▸ **THE DATA**:
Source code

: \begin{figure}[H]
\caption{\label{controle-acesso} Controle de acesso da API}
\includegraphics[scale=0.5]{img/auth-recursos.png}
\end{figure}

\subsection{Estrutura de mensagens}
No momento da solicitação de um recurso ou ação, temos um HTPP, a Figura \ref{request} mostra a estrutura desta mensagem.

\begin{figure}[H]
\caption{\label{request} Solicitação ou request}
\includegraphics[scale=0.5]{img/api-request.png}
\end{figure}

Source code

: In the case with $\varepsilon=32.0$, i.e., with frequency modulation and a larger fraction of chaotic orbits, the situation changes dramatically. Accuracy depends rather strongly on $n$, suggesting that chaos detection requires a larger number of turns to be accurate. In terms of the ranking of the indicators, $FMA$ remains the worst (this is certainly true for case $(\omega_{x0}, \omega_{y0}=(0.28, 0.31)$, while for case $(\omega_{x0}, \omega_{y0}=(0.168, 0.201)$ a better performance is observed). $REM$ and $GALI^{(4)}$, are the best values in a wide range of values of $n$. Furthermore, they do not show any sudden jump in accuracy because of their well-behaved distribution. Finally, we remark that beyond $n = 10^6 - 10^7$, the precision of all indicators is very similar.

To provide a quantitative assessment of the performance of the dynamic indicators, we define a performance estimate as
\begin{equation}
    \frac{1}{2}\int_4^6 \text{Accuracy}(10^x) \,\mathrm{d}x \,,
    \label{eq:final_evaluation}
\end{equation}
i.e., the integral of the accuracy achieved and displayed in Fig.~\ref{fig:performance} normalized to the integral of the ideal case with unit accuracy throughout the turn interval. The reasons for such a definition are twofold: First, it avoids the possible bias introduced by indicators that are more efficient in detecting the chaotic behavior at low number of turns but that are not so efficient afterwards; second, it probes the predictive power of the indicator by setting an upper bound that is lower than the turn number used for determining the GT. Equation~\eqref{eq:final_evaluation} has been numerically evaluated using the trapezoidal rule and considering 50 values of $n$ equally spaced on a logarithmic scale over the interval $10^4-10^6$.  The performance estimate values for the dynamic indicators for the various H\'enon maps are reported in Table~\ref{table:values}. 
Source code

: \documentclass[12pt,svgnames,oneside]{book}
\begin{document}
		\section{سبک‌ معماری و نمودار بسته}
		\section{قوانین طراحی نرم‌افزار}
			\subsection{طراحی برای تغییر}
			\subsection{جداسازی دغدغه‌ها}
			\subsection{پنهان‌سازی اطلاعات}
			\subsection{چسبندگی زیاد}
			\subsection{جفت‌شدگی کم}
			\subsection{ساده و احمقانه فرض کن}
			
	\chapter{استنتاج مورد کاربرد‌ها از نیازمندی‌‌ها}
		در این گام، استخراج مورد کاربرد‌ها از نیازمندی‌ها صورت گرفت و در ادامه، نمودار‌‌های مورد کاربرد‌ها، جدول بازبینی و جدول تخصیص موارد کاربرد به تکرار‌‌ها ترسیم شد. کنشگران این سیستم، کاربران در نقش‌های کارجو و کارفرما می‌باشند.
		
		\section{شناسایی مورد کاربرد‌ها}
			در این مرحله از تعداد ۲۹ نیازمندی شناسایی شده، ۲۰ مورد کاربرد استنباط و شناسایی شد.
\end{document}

▸ **WHAT THE EXERCISE ASKS**:
All of the lines above that carry the string "begin" need to be found and copied.

▸ **EXERCISE SOLUTION**:
: \begin{figure}[H]
\begin{figure}[H]
\begin{equation}
\begin{document}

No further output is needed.